## Brief
Lines holding the word "ldots" are the ones to copy from the data below.

## Data extracted from a collection
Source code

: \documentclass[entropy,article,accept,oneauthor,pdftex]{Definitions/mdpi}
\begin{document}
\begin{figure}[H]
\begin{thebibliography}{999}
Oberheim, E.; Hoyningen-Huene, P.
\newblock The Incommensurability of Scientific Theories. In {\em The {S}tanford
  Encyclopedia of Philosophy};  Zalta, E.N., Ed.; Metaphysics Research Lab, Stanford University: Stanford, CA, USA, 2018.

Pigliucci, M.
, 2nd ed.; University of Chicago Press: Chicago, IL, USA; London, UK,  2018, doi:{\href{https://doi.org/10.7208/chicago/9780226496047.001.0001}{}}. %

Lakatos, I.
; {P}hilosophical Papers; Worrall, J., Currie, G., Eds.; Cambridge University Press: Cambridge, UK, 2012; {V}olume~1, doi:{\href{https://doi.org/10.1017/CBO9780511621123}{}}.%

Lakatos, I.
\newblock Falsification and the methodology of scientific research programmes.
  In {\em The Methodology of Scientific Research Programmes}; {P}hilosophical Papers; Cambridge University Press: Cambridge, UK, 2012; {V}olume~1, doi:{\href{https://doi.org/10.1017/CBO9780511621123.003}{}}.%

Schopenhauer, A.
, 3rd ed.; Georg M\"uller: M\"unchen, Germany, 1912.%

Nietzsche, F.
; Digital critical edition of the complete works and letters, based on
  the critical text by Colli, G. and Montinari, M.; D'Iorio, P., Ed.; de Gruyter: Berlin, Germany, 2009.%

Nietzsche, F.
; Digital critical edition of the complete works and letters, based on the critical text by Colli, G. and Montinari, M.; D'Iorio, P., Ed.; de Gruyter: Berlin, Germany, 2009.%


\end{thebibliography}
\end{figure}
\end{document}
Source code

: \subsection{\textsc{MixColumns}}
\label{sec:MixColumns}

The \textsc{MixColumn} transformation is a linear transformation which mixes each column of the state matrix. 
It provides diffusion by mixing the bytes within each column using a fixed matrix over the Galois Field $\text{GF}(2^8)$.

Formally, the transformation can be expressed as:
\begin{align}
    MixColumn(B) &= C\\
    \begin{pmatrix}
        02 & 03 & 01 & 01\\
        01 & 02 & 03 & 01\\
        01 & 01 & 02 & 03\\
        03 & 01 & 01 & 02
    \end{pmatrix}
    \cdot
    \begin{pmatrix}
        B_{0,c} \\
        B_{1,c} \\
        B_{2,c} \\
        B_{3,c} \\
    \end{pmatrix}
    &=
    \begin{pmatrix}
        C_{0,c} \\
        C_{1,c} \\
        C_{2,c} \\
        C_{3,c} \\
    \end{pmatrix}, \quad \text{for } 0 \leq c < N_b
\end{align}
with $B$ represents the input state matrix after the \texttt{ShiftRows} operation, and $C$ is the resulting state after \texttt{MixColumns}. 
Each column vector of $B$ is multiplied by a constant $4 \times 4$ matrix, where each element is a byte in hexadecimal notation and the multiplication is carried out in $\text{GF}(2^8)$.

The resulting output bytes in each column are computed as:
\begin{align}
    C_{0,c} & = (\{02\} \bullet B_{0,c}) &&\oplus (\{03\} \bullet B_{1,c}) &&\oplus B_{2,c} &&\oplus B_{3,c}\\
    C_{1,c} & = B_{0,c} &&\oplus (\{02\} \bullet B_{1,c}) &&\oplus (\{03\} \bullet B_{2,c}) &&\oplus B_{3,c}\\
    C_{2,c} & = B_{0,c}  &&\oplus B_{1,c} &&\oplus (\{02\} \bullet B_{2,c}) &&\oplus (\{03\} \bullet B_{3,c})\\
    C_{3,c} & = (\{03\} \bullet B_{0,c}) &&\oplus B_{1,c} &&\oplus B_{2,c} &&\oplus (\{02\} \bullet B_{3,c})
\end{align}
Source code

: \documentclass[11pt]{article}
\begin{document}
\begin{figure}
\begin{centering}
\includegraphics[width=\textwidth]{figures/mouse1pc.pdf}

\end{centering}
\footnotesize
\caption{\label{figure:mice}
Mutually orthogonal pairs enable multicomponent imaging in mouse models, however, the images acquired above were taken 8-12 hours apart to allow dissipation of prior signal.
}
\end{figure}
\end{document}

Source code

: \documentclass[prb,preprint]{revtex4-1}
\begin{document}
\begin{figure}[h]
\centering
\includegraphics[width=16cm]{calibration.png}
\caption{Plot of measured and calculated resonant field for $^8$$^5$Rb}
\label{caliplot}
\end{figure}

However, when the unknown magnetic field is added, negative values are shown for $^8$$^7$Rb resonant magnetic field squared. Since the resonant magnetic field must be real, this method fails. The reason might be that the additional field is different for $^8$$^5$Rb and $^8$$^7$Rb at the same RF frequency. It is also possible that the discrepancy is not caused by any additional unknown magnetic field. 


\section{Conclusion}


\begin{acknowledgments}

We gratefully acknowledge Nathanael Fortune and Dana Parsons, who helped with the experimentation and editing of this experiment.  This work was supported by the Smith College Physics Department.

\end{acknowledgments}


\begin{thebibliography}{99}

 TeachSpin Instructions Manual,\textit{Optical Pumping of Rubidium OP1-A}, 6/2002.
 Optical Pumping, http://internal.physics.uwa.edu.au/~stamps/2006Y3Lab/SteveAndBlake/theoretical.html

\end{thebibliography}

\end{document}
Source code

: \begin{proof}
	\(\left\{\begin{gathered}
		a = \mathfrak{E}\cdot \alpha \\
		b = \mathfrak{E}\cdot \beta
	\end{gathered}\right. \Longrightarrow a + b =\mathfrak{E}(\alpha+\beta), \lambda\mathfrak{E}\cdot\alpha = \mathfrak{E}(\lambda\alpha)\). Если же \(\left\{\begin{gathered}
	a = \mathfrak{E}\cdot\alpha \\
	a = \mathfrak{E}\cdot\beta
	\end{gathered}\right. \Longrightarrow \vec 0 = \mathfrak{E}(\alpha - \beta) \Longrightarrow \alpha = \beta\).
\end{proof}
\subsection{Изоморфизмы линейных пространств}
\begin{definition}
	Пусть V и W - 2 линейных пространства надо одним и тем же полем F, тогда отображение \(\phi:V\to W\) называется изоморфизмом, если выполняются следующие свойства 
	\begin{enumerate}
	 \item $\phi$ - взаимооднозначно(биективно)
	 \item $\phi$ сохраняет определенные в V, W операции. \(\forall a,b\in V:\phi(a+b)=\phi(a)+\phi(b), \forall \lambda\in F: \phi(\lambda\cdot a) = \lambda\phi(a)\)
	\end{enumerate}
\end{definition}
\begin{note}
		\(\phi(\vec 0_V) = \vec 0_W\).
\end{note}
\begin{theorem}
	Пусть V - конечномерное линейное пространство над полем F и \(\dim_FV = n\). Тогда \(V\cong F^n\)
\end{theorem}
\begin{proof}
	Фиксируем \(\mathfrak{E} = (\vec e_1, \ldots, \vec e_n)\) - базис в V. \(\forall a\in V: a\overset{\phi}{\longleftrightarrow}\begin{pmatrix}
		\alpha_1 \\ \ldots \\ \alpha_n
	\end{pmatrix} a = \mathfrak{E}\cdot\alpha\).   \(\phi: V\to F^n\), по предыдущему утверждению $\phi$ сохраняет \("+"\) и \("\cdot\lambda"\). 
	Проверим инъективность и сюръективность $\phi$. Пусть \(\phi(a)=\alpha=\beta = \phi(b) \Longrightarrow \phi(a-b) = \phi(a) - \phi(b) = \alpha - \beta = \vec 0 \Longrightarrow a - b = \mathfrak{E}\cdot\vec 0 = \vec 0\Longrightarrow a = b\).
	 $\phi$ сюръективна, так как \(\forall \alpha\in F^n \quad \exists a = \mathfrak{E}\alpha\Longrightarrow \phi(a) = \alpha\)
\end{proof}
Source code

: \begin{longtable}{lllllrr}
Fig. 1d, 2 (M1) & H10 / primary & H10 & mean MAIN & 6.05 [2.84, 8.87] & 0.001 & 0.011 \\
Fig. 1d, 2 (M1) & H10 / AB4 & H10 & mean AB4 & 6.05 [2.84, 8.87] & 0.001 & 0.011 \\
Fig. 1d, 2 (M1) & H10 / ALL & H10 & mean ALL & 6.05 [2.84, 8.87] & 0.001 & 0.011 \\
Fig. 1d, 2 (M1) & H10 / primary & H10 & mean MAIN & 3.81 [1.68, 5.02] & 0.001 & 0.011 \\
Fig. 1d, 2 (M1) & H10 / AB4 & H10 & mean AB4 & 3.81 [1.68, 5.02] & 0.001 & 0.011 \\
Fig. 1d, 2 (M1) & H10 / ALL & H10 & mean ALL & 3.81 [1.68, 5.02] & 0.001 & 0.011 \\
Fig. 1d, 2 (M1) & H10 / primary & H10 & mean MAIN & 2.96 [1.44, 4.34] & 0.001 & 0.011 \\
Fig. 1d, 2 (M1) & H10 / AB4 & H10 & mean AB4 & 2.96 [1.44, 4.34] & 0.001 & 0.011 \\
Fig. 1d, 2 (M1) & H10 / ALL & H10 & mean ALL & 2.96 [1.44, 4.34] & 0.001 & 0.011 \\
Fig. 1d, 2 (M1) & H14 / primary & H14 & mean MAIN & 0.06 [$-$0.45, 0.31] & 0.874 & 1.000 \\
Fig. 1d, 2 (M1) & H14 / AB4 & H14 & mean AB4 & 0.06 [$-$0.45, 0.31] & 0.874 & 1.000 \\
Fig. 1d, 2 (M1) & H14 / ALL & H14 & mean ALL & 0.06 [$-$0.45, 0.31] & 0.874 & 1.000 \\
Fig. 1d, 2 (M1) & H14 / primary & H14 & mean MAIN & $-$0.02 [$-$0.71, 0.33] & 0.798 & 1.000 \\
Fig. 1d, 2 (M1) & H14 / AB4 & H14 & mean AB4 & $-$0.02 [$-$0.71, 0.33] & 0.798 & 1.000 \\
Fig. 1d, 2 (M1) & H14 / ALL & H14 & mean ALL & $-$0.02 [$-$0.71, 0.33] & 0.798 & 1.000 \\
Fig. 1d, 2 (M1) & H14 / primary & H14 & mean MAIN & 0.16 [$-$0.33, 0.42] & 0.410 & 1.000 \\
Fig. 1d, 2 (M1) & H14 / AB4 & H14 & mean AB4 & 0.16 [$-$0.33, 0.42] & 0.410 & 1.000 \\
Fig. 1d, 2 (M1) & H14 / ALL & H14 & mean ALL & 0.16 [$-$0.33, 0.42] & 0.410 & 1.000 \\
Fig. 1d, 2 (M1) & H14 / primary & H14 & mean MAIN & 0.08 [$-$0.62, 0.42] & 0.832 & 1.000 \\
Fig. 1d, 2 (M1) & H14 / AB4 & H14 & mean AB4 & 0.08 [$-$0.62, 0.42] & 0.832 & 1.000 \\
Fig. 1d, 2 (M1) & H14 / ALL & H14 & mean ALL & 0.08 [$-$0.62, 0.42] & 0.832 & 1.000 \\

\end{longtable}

## Written solution
	Фиксируем \(\mathfrak{E} = (\vec e_1, \ldots, \vec e_n)\) - базис в V. \(\forall a\in V: a\overset{\phi}{\longleftrightarrow}\begin{pmatrix}
		\alpha_1 \\ \ldots \\ \alpha_n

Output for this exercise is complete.